■ **Rendered images with source text**
>>>>>
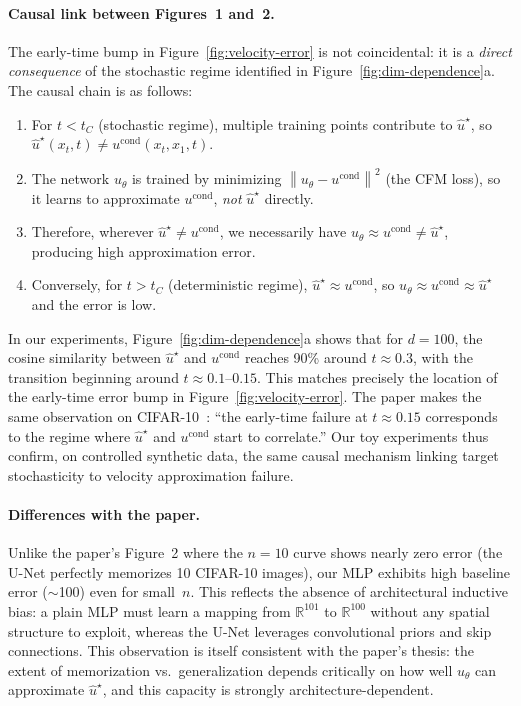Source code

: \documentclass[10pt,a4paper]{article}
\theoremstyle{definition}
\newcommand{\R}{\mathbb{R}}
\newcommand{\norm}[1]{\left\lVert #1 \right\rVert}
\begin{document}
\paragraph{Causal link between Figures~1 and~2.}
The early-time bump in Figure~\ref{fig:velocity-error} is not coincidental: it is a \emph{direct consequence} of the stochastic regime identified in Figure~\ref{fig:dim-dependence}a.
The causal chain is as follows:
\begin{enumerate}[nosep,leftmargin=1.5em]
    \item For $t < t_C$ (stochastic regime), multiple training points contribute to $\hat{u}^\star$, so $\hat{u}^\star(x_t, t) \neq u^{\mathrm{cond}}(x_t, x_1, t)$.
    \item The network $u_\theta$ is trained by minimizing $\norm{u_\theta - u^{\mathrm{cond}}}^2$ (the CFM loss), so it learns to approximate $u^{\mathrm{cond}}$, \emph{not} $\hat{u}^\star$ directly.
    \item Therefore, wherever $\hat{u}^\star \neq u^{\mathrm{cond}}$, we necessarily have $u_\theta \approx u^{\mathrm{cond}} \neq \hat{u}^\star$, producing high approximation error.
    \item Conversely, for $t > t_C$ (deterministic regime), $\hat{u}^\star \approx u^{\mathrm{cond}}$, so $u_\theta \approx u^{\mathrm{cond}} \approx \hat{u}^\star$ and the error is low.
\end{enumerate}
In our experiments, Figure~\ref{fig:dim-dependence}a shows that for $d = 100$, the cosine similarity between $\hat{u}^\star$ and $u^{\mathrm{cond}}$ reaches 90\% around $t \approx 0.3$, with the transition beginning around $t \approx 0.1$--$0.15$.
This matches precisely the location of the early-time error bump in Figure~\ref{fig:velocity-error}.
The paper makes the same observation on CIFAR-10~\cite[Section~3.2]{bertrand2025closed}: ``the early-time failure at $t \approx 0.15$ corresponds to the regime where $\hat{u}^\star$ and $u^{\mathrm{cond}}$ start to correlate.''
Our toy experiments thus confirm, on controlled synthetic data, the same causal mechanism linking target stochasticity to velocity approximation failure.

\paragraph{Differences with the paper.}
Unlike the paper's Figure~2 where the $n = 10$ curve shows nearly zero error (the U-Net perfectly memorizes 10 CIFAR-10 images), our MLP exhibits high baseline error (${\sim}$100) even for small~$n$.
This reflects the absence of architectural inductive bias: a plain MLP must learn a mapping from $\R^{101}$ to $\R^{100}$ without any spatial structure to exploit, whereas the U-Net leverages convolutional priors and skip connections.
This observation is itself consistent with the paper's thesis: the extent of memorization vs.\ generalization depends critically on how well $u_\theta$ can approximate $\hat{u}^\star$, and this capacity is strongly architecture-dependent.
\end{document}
<<<<<
>>>>>
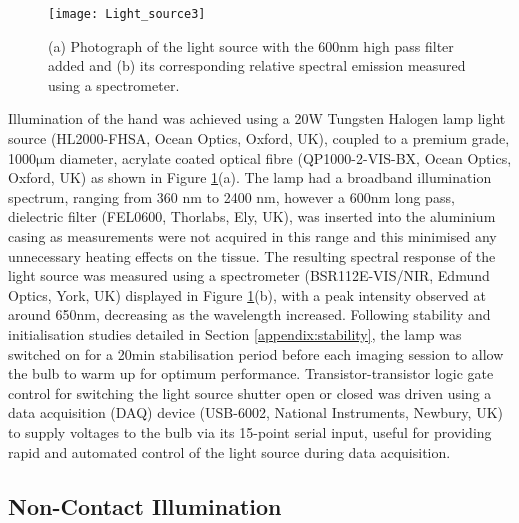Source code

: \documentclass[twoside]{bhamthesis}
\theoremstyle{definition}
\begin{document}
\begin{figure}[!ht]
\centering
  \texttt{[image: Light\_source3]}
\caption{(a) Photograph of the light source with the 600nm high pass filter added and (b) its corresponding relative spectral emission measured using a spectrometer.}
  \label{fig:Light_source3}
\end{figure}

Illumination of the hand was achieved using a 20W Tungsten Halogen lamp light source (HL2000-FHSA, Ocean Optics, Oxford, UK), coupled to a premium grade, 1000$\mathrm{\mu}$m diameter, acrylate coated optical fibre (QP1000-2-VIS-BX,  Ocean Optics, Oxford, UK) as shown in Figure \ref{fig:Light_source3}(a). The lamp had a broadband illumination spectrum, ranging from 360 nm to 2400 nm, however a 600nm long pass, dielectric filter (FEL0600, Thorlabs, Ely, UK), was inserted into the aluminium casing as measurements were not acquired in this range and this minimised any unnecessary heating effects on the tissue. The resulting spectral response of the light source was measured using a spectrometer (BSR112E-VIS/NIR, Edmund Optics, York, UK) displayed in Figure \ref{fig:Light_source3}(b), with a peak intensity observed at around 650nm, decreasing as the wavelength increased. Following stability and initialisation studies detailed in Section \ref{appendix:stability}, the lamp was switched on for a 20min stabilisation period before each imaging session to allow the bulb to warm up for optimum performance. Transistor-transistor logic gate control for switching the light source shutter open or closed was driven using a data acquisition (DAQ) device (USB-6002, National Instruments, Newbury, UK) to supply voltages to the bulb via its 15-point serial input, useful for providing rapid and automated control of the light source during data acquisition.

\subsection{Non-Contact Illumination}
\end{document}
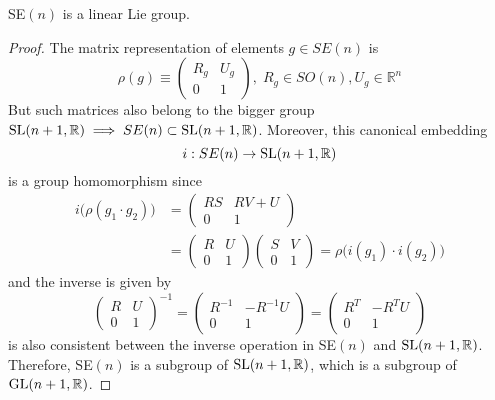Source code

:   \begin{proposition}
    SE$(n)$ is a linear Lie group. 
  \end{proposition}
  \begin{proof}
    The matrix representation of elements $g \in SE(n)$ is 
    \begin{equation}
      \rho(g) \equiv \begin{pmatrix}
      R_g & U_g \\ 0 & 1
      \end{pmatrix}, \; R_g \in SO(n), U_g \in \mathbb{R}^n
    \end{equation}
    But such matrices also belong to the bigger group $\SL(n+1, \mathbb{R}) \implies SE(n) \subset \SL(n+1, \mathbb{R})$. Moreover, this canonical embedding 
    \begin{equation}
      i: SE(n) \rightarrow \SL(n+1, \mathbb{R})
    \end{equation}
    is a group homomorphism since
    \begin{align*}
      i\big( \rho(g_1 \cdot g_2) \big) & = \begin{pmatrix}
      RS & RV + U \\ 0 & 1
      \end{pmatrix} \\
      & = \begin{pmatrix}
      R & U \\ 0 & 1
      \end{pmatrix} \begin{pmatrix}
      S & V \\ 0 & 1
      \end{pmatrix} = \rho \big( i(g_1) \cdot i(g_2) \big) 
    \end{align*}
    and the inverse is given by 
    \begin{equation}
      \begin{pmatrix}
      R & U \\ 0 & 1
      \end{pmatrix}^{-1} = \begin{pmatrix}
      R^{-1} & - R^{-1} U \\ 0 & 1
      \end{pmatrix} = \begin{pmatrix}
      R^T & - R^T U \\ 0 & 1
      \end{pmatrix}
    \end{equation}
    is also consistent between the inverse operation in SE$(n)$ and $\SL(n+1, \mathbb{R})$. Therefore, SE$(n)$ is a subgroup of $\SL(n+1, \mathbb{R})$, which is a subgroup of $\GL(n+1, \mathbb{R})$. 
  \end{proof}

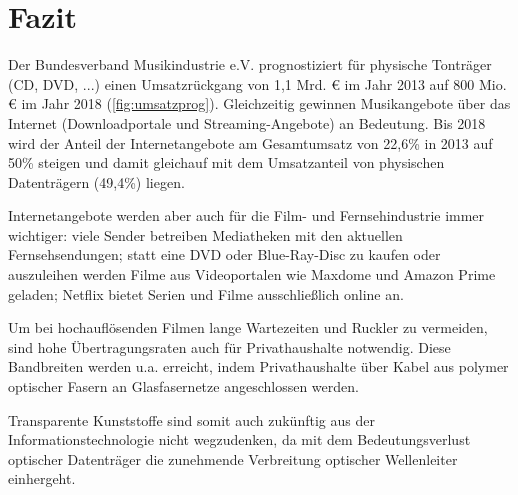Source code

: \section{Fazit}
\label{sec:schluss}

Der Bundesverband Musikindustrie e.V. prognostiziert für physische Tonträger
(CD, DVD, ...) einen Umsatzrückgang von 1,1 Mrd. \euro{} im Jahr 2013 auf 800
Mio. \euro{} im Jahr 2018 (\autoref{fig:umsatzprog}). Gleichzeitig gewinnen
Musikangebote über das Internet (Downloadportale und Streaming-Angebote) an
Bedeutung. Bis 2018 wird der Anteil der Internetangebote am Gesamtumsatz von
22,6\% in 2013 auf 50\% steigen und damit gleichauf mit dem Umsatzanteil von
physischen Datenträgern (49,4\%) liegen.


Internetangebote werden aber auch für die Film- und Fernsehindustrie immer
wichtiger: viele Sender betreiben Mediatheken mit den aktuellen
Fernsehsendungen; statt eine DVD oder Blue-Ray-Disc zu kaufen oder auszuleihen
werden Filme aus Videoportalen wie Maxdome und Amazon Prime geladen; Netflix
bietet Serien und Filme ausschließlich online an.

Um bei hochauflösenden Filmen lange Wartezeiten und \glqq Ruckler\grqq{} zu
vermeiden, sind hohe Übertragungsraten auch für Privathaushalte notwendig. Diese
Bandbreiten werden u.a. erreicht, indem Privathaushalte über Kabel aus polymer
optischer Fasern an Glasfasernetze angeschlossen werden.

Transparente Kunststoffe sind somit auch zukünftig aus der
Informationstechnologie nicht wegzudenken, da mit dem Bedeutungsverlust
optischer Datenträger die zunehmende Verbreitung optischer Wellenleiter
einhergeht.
<<<<<
Copy out each line of the data that holds the string "observation".

The paper makes the same observation on CIFAR-10~\cite[Section~3.2]{bertrand2025closed}: ``the early-time failure at $t \approx 0.15$ corresponds to the regime where $\hat{u}^\star$ and $u^{\mathrm{cond}}$ start to correlate.''
This observation is itself consistent with the paper's thesis: the extent of memorization vs.\ generalization depends critically on how well $u_\theta$ can approximate $\hat{u}^\star$, and this capacity is strongly architecture-dependent.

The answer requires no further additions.